Le monde de 2024, marqué principalement par des guerres militaires et autres conflits majeurs, ne sera certainement pas celui de 2025. Des changements importants ont été opérés dans la communauté internationale sur le plan politique, des changements appelés à influencer, dans un sens ou dans l’autre, le cas haïtien. Le retour du président américain Donald Trump à la Maison Blanche annonce des changements considérables par rapport à la réalité du monde de l’an dernier. En somme, Haïti, dans la tourmente, devra compter avec l’idée du retour forcé de milliers d’Haïtiens (qui avaient un minimum de confort vital) sur son sol, en plus des risques que représentent les avancées des groupes criminels et l’inefficacité évidente de la communauté internationale, surtout marquée par l’échec cuisant de la mission multinationale de soutien à la police haïtienne (MMS).

Dans le monde qui s’annonce, fort bouleversé pour 2025, Haïti aura le grand besoin d’affirmer une voix pour confirmer son existence et son droit à la construction d’une paix juste pour l’épanouissement de ses filles et fils.

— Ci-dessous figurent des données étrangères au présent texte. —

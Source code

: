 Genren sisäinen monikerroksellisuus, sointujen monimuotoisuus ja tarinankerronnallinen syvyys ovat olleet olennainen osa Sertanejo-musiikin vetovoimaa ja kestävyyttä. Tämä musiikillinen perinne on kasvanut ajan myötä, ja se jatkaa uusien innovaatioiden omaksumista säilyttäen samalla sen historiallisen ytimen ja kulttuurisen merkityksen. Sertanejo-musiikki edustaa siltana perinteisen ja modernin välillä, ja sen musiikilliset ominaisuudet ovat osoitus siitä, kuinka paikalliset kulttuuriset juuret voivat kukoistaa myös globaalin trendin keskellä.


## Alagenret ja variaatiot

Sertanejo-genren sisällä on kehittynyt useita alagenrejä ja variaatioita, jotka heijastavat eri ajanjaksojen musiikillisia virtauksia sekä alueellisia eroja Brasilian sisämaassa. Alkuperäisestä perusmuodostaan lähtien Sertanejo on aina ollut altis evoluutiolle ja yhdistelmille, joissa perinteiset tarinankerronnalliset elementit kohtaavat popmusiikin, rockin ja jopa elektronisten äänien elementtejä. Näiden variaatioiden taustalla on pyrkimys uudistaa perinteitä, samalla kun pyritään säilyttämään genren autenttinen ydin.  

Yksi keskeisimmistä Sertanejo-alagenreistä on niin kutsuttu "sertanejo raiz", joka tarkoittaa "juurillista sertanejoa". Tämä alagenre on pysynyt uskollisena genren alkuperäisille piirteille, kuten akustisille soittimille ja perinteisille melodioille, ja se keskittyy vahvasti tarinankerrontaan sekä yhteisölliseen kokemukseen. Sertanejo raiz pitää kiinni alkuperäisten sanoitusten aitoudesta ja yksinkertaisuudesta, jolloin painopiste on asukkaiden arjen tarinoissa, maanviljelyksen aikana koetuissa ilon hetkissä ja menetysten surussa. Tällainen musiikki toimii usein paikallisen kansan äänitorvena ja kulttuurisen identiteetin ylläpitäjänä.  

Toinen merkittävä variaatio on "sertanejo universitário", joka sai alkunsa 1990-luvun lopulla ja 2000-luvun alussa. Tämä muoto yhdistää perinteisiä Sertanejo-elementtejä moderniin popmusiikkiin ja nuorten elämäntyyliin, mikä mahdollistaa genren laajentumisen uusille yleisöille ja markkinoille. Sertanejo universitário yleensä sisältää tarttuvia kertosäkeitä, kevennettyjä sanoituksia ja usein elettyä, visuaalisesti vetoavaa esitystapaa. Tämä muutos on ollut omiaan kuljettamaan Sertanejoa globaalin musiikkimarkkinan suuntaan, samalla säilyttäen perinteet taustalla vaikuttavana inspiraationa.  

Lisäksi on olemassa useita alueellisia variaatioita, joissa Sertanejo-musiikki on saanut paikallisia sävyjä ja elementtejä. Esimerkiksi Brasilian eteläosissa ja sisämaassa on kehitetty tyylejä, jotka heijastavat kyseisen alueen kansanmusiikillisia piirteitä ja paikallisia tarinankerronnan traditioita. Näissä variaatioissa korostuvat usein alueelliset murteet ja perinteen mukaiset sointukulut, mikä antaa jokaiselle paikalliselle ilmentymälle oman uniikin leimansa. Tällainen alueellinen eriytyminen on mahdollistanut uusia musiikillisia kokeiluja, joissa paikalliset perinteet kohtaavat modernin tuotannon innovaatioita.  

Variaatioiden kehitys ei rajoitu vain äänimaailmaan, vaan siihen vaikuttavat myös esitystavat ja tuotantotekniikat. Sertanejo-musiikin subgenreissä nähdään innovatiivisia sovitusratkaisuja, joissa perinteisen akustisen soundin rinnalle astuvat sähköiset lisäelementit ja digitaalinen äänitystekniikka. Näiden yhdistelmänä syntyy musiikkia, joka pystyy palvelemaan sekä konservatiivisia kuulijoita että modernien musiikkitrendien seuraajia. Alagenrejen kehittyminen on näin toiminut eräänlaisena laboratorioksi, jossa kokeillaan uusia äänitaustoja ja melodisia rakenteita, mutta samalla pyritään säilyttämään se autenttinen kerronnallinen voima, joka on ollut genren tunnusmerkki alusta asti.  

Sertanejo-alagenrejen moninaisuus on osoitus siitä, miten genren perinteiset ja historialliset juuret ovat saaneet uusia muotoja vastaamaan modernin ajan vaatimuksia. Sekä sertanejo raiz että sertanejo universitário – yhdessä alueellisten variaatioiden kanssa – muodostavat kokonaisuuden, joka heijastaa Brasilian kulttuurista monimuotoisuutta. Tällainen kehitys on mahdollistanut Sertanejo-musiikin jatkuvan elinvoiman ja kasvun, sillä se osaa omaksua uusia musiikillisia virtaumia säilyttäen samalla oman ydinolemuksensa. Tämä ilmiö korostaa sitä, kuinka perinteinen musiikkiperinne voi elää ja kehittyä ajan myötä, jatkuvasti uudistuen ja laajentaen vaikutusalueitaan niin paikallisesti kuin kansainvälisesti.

Le pays ne peut absolument pas reproduire ses performances de 2024, sous peine de subir un anéantissement sévère.

Il est promis des élections au peuple haïtien depuis des années, afin de lui trouver des dirigeants « légitimes » pour le guider et satisfaire un minimum de ses besoins. 2025 s’inscrirait dans l’utile s’il pouvait être l’année où des milliers d’Haïtiens retrouveraient leurs paisibles demeures et où un minimum de pacification du territoire haïtien permettrait de circuler et d’avancer vers la réalisation d’élections justes, utiles pour la transformation et l’émancipation réelle de la société haïtienne.